◆ **INPUT DATA**:
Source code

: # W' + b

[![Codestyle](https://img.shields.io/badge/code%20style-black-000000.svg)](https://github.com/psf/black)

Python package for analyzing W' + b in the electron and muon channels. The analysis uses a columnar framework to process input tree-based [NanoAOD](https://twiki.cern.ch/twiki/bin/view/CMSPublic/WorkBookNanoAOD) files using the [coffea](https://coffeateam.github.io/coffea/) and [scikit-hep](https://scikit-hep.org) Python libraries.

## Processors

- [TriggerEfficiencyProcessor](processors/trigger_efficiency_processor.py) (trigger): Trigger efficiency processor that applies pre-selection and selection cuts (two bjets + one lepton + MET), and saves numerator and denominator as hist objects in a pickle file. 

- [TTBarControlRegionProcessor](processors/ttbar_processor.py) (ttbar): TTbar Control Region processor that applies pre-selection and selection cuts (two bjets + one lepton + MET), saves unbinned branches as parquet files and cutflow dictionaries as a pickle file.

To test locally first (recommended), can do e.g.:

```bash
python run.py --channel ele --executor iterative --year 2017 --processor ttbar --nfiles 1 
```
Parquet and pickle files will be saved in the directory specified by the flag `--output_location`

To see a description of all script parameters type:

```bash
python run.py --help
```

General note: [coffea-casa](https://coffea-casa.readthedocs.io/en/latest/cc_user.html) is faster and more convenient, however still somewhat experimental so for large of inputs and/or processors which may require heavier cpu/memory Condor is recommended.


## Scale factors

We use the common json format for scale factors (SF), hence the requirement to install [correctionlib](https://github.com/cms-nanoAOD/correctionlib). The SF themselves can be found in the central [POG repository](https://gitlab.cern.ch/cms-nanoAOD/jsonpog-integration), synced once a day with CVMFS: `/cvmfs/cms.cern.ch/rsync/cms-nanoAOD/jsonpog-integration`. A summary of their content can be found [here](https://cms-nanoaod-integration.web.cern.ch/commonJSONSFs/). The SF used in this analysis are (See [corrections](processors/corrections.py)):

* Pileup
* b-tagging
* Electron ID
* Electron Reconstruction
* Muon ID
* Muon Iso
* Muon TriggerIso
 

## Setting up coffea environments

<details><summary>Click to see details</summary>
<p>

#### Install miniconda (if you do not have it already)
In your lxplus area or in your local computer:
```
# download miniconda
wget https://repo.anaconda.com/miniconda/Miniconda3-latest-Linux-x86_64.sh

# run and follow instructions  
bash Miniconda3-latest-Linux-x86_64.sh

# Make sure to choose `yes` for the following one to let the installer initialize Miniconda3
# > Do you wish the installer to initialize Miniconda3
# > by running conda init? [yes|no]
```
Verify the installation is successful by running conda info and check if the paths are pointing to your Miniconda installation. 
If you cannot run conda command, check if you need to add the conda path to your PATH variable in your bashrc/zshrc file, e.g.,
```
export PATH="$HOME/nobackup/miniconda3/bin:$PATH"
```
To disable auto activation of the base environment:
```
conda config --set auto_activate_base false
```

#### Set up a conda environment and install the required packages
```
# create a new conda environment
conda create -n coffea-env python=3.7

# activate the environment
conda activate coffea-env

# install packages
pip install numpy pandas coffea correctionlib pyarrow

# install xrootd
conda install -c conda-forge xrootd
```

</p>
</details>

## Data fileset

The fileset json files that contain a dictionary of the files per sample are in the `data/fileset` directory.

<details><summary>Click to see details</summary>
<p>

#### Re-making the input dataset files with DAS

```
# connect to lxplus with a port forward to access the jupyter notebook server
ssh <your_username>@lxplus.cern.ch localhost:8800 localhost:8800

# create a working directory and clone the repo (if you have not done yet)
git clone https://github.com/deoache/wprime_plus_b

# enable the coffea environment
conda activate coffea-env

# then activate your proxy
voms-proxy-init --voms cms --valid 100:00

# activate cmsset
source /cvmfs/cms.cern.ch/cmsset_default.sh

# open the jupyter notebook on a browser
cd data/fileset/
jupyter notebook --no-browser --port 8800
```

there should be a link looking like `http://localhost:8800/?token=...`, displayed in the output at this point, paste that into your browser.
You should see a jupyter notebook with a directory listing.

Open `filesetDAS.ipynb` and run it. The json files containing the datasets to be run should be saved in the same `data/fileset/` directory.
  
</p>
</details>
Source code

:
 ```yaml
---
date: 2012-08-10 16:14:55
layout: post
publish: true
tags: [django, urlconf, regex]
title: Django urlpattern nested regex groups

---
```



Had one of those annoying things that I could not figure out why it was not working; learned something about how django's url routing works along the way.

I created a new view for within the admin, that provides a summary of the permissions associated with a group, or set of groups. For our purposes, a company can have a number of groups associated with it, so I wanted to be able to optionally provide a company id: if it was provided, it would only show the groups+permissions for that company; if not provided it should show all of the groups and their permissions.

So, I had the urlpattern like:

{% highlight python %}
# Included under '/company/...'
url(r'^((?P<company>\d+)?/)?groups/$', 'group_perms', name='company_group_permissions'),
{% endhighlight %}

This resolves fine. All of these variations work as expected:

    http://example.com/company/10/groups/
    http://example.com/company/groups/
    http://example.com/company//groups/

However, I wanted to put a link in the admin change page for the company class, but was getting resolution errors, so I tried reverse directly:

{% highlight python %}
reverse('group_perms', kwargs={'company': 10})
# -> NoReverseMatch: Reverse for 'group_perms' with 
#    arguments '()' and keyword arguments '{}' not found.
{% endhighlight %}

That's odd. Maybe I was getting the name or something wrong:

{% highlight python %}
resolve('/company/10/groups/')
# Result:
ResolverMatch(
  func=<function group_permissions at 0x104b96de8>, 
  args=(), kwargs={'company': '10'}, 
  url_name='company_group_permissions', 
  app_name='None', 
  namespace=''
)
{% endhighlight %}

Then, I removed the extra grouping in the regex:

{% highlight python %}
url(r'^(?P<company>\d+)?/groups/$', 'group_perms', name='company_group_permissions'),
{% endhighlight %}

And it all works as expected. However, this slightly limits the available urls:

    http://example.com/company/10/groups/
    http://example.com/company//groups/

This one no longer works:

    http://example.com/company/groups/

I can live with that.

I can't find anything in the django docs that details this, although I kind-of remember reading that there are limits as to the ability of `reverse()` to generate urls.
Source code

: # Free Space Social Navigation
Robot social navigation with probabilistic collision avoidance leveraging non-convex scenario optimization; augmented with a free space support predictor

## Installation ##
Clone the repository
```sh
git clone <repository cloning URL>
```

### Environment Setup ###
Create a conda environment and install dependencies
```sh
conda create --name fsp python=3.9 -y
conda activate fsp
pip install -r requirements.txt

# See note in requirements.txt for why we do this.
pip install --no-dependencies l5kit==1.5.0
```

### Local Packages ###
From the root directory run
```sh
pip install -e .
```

◆ **REQUIREMENT**: Show each line of the material that includes the string "saved" by copying it.

◆ **RESPONSE TO THIS TASK**:
Parquet and pickle files will be saved in the directory specified by the flag `--output_location`
Open `filesetDAS.ipynb` and run it. The json files containing the datasets to be run should be saved in the same `data/fileset/` directory.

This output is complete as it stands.